Soil and Tillage Research, 231 (), 105720

doi:10.1016/j.still.2023.105720

Abstract

The agronomic value of fertilizer phosphorus (P) in the soil is determined by how it is incorporated and released during aggregate formation and breakdown. These processes play a vital role in P accessibility, storage, and cycling. Bone char (BC) is a promising substitute for phosphorus fertilizer. Its low P solubility can be increased by modifying the BC surface with elemental sulfur (BC^plus), although the fate of BC-based P within soil aggregates have not yet been tested under field conditions. In this study, soil samples were taken from a five-year field experiment (2013–2018) to track the fate of BC and BC^plus P. These samples were compared to triple superphosphate (TSP) and a control without additional P (No-P) in different soil P pools within soil aggregates in severely P deficient vs. sufficiently P fertilized Cambisol. Soil aggregate distributions were assessed after wet-sieving, centrifugation, and tangential flow filtration to separate small macroaggregates (250–2000 µm, SMaA), large microaggregates (53–250 µm, LMiA), small microaggregates (1–53 µm, SMiA), and composite building units (< 1 µm, BU). Soil P status was assessed after sequential extraction (Hedley scheme).

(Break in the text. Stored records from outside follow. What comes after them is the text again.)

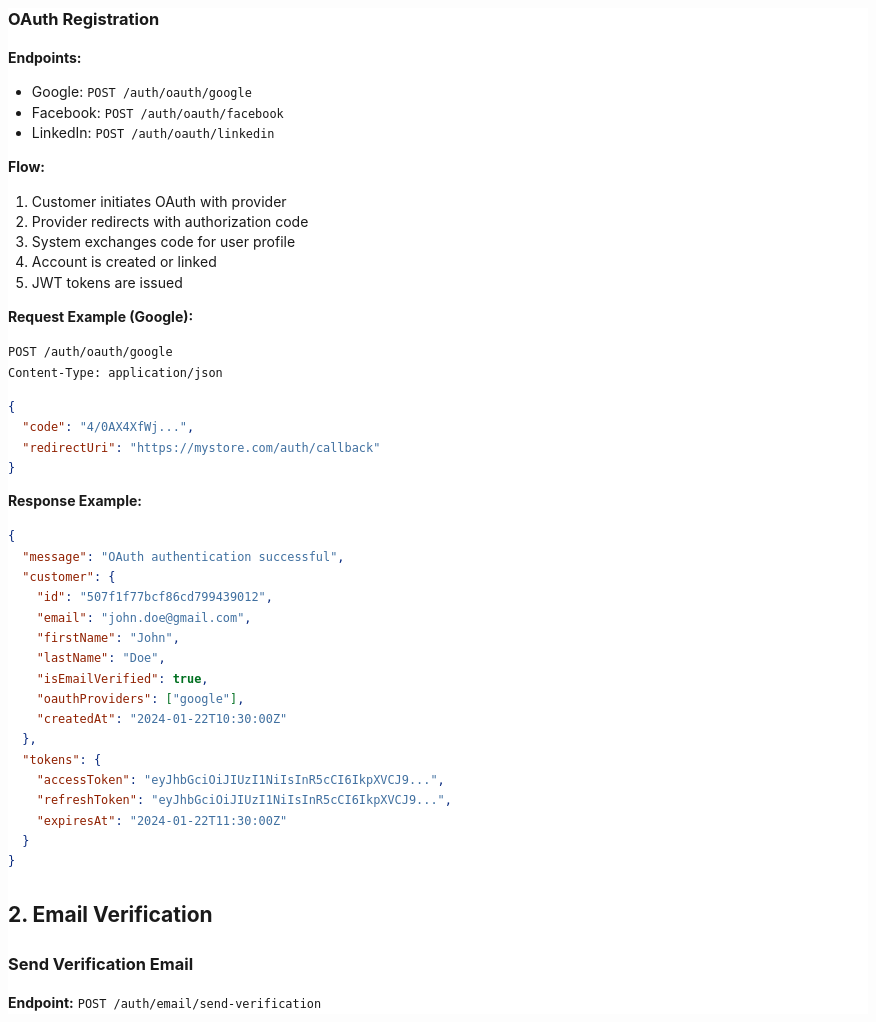 ### OAuth Registration

**Endpoints:**
- Google: `POST /auth/oauth/google`
- Facebook: `POST /auth/oauth/facebook`
- LinkedIn: `POST /auth/oauth/linkedin`

**Flow:**
1. Customer initiates OAuth with provider
2. Provider redirects with authorization code
3. System exchanges code for user profile
4. Account is created or linked
5. JWT tokens are issued

**Request Example (Google):**
```http
POST /auth/oauth/google
Content-Type: application/json
```

```json
{
  "code": "4/0AX4XfWj...",
  "redirectUri": "https://mystore.com/auth/callback"
}
```

**Response Example:**
```json
{
  "message": "OAuth authentication successful",
  "customer": {
    "id": "507f1f77bcf86cd799439012",
    "email": "john.doe@gmail.com",
    "firstName": "John",
    "lastName": "Doe",
    "isEmailVerified": true,
    "oauthProviders": ["google"],
    "createdAt": "2024-01-22T10:30:00Z"
  },
  "tokens": {
    "accessToken": "eyJhbGciOiJIUzI1NiIsInR5cCI6IkpXVCJ9...",
    "refreshToken": "eyJhbGciOiJIUzI1NiIsInR5cCI6IkpXVCJ9...",
    "expiresAt": "2024-01-22T11:30:00Z"
  }
}
```

## 2. Email Verification

### Send Verification Email

**Endpoint:** `POST /auth/email/send-verification`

We found that the mass proportions of soil size fractions decreased in the order of SMiA > LMiA ≈ SMaA > BU. The addition of 45 kg P ha⁻¹ year⁻¹ using different fertilizers significantly increased the mass proportion of LMiA from 7% to 22% in comparison to the No-P. This was likely due to stimulated plant growth after fertilization and thus introduction of organic binding agents which increased soil aggregation. The addition of BC and BC^plus showed nearly no significant effect when compared to No-P on soil P pools. However, sulfur modification of BC resulted in higher labile P which was comparable to that found in TSP. Therefore, we conclude that BC^plus behaves similarly to TSP, without any additional positive or detrimental effects on P status. This lends support for the use of BC wastes as a possible substitute for TSP, which would represent a move towards more sustainable agriculture with more closed P cycles.